Com o novo ministério, temos a possibilidade de trabalhar com a CIA e o FBI, e isto é uma oportunidade para mudar a relação com esses dois organismos. A ordem do presidente Bush à CIA e ao FBI para que trabalhem de maneira mais coordenada com o novo ministério vai nos dar acesso a todas as informações necessárias, disse Ridge à rede de televisão ABC.
Uma das muitas funções deste ministério será a de reunir as informações que recebemos de múltiplas fontes que investigam o terrorismo interno. Assim, receberemos dados tanto da CIA quanto do FBI, informou Ridge.
Na quinta-feira, Bush pediu ao Congresso que aprovasse a criação de um superministério da Segurança Interior, para agrupar todas as agências encarregadas da vigilância das fronteiras (guarda-costeira, polícia, alfândega e imigração), o serviço de segurança do Ministério dos Transportes, a Agência de Ajuda, em caso de catástrofe (FEMA), o serviço secreto e alguns serviços especializados dos ministérios da Energia e da Saúde.
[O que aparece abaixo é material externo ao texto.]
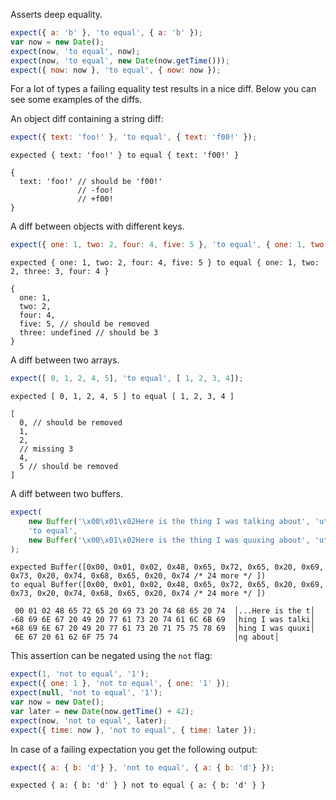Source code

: Asserts deep equality.

<!-- evaluate -->
```javascript
expect({ a: 'b' }, 'to equal', { a: 'b' });
var now = new Date();
expect(now, 'to equal', now);
expect(now, 'to equal', new Date(now.getTime()));
expect({ now: now }, 'to equal', { now: now });
```
<!-- /evaluate -->

For a lot of types a failing equality test results in a nice
diff. Below you can see some examples of the diffs.

An object diff containing a string diff:

<!-- evaluate -->
```javascript
expect({ text: 'foo!' }, 'to equal', { text: 'f00!' });
```

```
expected { text: 'foo!' } to equal { text: 'f00!' }

{
  text: 'foo!' // should be 'f00!'
               // -foo!
               // +f00!
}
```
<!-- /evaluate -->

A diff between objects with different keys.

<!-- evaluate -->
```javascript
expect({ one: 1, two: 2, four: 4, five: 5 }, 'to equal', { one: 1, two: 2, three: 3, four: 4 });
```

```
expected { one: 1, two: 2, four: 4, five: 5 } to equal { one: 1, two: 2, three: 3, four: 4 }

{
  one: 1,
  two: 2,
  four: 4,
  five: 5, // should be removed
  three: undefined // should be 3
}
```
<!-- /evaluate -->

A diff between two arrays.

<!-- evaluate -->
```javascript
expect([ 0, 1, 2, 4, 5], 'to equal', [ 1, 2, 3, 4]);
```

```
expected [ 0, 1, 2, 4, 5 ] to equal [ 1, 2, 3, 4 ]

[
  0, // should be removed
  1,
  2,
  // missing 3
  4,
  5 // should be removed
]
```
<!-- /evaluate -->

A diff between two buffers.

<!-- evaluate -->
```javascript
expect(
    new Buffer('\x00\x01\x02Here is the thing I was talking about', 'utf-8'),
    'to equal',
    new Buffer('\x00\x01\x02Here is the thing I was quuxing about', 'utf-8')
);
```

```
expected Buffer([0x00, 0x01, 0x02, 0x48, 0x65, 0x72, 0x65, 0x20, 0x69, 0x73, 0x20, 0x74, 0x68, 0x65, 0x20, 0x74 /* 24 more */ ])
to equal Buffer([0x00, 0x01, 0x02, 0x48, 0x65, 0x72, 0x65, 0x20, 0x69, 0x73, 0x20, 0x74, 0x68, 0x65, 0x20, 0x74 /* 24 more */ ])

 00 01 02 48 65 72 65 20 69 73 20 74 68 65 20 74  │...Here is the t│
-68 69 6E 67 20 49 20 77 61 73 20 74 61 6C 6B 69  │hing I was talki│
+68 69 6E 67 20 49 20 77 61 73 20 71 75 75 78 69  │hing I was quuxi│
 6E 67 20 61 62 6F 75 74                          │ng about│
```
<!-- /evaluate -->

This assertion can be negated using the `not` flag:

<!-- evaluate -->
```javascript
expect(1, 'not to equal', '1');
expect({ one: 1 }, 'not to equal', { one: '1' });
expect(null, 'not to equal', '1');
var now = new Date();
var later = new Date(now.getTime() + 42);
expect(now, 'not to equal', later);
expect({ time: now }, 'not to equal', { time: later });
```
<!-- /evaluate -->

In case of a failing expectation you get the following output:

<!-- evaluate -->
```javascript
expect({ a: { b: 'd'} }, 'not to equal', { a: { b: 'd'} });
```

```
expected { a: { b: 'd' } } not to equal { a: { b: 'd' } }
```
<!-- /evaluate -->

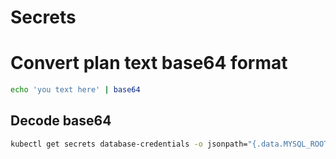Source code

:# Secrets

# Convert plan text base64 format

```bash
echo 'you text here' | base64
```

## Decode base64

```bash
kubectl get secrets database-credentials -o jsonpath="{.data.MYSQL_ROOT_USER}" | base64 --decode
```
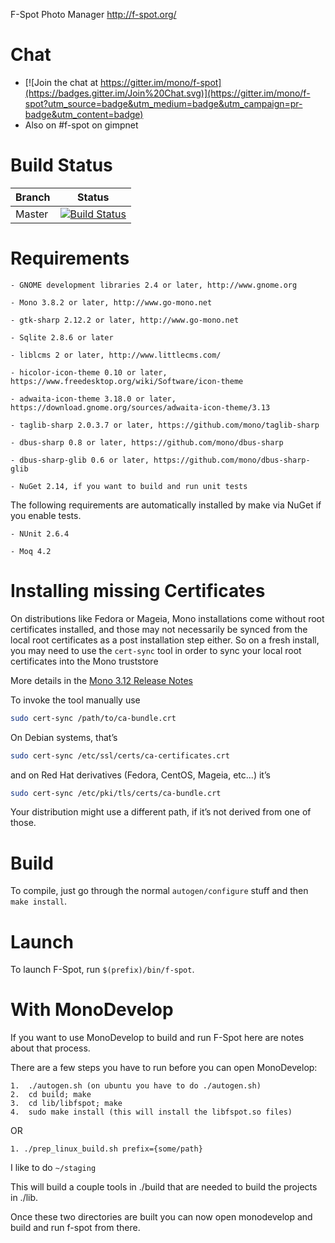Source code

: F-Spot Photo Manager
http://f-spot.org/

# Chat
* [![Join the chat at https://gitter.im/mono/f-spot](https://badges.gitter.im/Join%20Chat.svg)](https://gitter.im/mono/f-spot?utm_source=badge&utm_medium=badge&utm_campaign=pr-badge&utm_content=badge)
* Also on #f-spot on gimpnet

# Build Status

| Branch | Status |
|--------|--------|
| Master |[![Build Status](https://travis-ci.org/mono/f-spot.svg?branch=master)](https://travis-ci.org/mono/f-spot)|

# Requirements

	- GNOME development libraries 2.4 or later, http://www.gnome.org

	- Mono 3.8.2 or later, http://www.go-mono.net

	- gtk-sharp 2.12.2 or later, http://www.go-mono.net

	- Sqlite 2.8.6 or later

	- liblcms 2 or later, http://www.littlecms.com/

	- hicolor-icon-theme 0.10 or later, https://www.freedesktop.org/wiki/Software/icon-theme

	- adwaita-icon-theme 3.18.0 or later, https://download.gnome.org/sources/adwaita-icon-theme/3.13

	- taglib-sharp 2.0.3.7 or later, https://github.com/mono/taglib-sharp

	- dbus-sharp 0.8 or later, https://github.com/mono/dbus-sharp

	- dbus-sharp-glib 0.6 or later, https://github.com/mono/dbus-sharp-glib

	- NuGet 2.14, if you want to build and run unit tests

The following requirements are automatically installed by make via
NuGet if you enable tests.

	- NUnit 2.6.4

	- Moq 4.2

# Installing missing Certificates

On distributions like Fedora or Mageia, Mono installations come without root certificates installed, and those may not necessarily be synced from the local root certificates as a post installation step either.
So on a fresh install, you may need to use the `cert-sync` tool in order to sync your local root certificates into the Mono truststore

More details in the [Mono 3.12 Release Notes](http://www.mono-project.com/docs/about-mono/releases/3.12.0/#cert-sync)

To invoke the tool manually use

```bash
sudo cert-sync /path/to/ca-bundle.crt
```

On Debian systems, that’s

```bash
sudo cert-sync /etc/ssl/certs/ca-certificates.crt
```

and on Red Hat derivatives (Fedora, CentOS, Mageia, etc...) it’s

```bash
sudo cert-sync /etc/pki/tls/certs/ca-bundle.crt
```

Your distribution might use a different path, if it’s not derived from one of those.

# Build

To compile, just go through the normal `autogen/configure` stuff and
then `make install`.

# Launch

To launch F-Spot, run `$(prefix)/bin/f-spot`.

# With MonoDevelop

If you want to use MonoDevelop to build and run F-Spot here are notes about that process.

There are a few steps you have to run before you can open MonoDevelop:

	1.  ./autogen.sh (on ubuntu you have to do ./autogen.sh)
	2.  cd build; make
	3.  cd lib/libfspot; make
	4.  sudo make install (this will install the libfspot.so files)

OR

	1. ./prep_linux_build.sh prefix={some/path}

I like to do `~/staging`

This will build a couple tools in ./build that are needed to build the projects in ./lib.

Once these two directories are built you can now open monodevelop and build and run f-spot from there.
Orçamento em discussãoO Senado norte-americano aprovou na noite de quinta-feira um orçamento de urgência de 31,5 bilhões de dólares para financiar as atividades do Pentágono e a luta contra o terrorismo, apesar da ameaça de veto do presidente George W. Bush.
O presidente norte-americano solicitou 27,1 bilhões de dólares para este fim, e se queixou de que os senadores tenham acrescentado ao projeto de lei uma série de gastos que considera inúteis. É prática comum entre os políticos, principalmente em ano eleitoral, tentar financiar programas que beneficiem seus eleitores.
A batalha concentra-se agora entre as duas câmaras, já que a Câmara dos Representantes aprovou, no mês passado, sua própria versão, que também supera o solicitado pela Casa Branca (29,4 bilhões).
O projeto de lei foi aprovado no Senado por 71 votos contra 22 (7 abstiveram-se).